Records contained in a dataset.

──────

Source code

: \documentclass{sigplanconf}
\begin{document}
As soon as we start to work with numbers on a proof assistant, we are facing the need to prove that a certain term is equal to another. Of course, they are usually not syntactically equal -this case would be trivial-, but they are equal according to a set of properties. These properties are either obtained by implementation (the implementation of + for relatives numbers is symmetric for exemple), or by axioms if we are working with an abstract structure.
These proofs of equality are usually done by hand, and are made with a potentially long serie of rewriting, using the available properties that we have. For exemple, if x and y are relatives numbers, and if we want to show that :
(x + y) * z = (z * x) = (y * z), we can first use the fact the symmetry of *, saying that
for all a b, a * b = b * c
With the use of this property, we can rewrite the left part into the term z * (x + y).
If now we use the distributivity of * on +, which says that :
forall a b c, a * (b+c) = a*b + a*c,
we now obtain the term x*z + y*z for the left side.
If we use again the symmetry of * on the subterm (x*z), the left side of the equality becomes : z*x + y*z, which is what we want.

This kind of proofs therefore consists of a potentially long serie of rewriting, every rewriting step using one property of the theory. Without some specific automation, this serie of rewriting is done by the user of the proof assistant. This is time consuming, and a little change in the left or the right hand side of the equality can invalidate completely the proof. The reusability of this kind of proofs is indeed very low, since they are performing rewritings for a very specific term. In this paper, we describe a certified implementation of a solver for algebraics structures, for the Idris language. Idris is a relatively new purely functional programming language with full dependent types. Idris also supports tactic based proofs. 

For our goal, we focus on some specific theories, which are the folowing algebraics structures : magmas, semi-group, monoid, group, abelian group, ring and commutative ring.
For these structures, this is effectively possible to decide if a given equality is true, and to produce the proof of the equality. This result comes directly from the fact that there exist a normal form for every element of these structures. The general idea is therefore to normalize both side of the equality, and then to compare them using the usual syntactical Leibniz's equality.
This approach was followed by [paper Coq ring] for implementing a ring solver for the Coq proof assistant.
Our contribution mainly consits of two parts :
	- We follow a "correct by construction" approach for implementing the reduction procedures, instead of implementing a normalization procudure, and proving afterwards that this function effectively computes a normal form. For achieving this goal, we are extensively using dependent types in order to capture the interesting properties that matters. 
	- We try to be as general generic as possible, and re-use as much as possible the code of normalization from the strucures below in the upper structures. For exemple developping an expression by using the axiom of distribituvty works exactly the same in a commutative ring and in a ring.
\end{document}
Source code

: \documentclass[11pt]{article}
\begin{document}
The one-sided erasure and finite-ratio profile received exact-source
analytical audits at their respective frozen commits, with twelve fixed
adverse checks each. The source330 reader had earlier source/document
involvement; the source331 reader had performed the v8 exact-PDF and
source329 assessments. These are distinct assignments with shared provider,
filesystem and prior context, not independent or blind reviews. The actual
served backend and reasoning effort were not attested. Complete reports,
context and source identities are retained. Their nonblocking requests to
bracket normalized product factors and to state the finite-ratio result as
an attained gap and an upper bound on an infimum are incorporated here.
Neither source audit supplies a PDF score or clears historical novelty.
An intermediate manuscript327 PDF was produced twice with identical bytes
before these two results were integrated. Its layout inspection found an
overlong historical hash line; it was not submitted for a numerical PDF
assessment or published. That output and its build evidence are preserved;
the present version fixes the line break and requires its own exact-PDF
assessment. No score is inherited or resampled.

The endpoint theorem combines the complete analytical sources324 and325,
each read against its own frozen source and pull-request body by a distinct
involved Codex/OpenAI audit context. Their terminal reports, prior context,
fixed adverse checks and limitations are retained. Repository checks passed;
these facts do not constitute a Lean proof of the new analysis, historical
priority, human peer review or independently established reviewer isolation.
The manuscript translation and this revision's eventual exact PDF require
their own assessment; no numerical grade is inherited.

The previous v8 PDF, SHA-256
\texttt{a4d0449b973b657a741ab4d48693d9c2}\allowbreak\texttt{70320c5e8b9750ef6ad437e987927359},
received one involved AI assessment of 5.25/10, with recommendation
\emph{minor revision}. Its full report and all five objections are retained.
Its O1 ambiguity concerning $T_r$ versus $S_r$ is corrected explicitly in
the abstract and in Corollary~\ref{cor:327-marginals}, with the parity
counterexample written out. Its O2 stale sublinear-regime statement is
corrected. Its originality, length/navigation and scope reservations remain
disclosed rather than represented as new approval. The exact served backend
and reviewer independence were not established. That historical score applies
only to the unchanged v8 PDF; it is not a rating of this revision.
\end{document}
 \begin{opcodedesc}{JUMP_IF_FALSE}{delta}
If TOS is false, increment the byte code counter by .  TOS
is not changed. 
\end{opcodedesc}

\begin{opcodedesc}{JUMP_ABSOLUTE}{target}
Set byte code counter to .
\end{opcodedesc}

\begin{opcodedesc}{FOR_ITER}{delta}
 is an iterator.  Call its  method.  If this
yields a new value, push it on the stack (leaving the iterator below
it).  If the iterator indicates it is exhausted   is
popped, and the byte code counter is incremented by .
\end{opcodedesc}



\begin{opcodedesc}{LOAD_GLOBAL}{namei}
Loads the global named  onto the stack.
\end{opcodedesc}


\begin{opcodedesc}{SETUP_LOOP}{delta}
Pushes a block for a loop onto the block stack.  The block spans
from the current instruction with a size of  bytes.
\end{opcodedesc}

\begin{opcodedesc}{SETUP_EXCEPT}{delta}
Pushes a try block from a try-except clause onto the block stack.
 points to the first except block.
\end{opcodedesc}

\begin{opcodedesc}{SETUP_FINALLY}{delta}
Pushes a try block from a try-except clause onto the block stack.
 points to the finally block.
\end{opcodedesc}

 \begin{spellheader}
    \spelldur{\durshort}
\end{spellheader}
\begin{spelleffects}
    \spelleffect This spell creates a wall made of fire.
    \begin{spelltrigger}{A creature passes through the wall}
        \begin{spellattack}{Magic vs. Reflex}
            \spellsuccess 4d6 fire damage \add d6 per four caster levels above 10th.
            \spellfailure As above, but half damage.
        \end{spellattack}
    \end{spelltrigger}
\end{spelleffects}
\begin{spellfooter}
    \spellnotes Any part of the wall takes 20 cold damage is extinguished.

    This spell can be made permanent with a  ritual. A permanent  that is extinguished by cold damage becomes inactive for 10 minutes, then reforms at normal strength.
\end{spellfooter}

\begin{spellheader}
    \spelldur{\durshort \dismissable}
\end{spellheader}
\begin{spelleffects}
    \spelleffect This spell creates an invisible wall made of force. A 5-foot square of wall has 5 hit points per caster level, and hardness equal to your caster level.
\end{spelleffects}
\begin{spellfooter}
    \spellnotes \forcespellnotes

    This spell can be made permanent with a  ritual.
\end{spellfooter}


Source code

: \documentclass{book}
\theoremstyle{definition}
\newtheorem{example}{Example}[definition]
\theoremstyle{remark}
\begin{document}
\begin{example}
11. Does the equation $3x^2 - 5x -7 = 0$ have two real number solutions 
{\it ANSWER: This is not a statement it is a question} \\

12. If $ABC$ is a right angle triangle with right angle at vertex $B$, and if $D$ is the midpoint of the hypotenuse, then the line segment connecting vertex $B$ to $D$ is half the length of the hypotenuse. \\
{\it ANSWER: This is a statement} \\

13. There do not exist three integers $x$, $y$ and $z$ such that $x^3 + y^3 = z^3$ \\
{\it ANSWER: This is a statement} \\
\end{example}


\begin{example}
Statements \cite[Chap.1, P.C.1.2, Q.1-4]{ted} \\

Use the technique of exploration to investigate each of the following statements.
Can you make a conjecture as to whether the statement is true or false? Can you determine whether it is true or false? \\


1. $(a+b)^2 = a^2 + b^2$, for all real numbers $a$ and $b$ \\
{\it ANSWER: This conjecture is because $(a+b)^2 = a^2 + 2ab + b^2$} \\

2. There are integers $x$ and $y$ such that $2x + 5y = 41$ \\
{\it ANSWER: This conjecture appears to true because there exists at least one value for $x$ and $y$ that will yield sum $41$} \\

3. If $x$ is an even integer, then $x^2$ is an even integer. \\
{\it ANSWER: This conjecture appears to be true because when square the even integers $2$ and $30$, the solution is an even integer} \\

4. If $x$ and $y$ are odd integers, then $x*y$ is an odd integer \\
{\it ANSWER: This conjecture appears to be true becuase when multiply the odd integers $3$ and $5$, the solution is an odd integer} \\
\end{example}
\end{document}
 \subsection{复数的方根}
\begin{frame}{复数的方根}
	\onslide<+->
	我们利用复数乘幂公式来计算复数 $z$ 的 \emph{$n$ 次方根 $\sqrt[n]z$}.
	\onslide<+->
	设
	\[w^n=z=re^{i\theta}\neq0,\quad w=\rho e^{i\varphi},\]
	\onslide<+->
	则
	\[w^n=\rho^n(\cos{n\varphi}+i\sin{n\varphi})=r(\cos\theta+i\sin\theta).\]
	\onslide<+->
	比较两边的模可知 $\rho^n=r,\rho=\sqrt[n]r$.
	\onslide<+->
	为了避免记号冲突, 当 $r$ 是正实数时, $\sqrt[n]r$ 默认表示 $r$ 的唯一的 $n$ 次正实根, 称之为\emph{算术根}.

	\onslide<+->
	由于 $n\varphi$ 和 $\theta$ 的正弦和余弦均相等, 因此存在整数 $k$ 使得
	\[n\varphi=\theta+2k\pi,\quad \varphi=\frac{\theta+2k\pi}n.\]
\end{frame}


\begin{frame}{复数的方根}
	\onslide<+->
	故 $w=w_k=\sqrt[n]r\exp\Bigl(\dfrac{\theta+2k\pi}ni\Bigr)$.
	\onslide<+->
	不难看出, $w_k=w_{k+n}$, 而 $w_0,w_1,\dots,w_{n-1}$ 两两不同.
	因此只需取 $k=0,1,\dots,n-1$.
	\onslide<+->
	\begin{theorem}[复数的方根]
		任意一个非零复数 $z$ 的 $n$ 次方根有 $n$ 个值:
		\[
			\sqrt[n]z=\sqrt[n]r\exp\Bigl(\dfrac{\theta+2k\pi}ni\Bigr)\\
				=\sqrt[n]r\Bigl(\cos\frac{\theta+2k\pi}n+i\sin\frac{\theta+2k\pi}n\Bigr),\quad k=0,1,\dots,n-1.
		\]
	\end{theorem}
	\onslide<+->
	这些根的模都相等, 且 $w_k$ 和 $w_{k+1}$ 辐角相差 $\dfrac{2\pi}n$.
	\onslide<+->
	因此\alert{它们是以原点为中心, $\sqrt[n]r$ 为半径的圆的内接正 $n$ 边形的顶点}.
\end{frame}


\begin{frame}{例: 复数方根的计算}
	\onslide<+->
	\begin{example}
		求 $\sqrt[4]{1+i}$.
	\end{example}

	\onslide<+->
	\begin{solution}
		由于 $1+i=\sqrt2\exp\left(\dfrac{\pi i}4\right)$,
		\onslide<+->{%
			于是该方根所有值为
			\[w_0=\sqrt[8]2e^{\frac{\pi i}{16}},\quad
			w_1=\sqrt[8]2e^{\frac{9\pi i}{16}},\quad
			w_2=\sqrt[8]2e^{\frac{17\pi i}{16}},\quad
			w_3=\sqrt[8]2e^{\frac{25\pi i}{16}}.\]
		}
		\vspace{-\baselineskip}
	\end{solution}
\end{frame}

──────

REQUIRED WORK. Start at the first line of the entries and stop at the line with "If we use again". Retype each of those lines exactly, both ends included.

ANSWER.
Source code

: \documentclass{sigplanconf}
\begin{document}
As soon as we start to work with numbers on a proof assistant, we are facing the need to prove that a certain term is equal to another. Of course, they are usually not syntactically equal -this case would be trivial-, but they are equal according to a set of properties. These properties are either obtained by implementation (the implementation of + for relatives numbers is symmetric for exemple), or by axioms if we are working with an abstract structure.
These proofs of equality are usually done by hand, and are made with a potentially long serie of rewriting, using the available properties that we have. For exemple, if x and y are relatives numbers, and if we want to show that :
(x + y) * z = (z * x) = (y * z), we can first use the fact the symmetry of *, saying that
for all a b, a * b = b * c
With the use of this property, we can rewrite the left part into the term z * (x + y).
If now we use the distributivity of * on +, which says that :
forall a b c, a * (b+c) = a*b + a*c,
we now obtain the term x*z + y*z for the left side.
If we use again the symmetry of * on the subterm (x*z), the left side of the equality becomes : z*x + y*z, which is what we want.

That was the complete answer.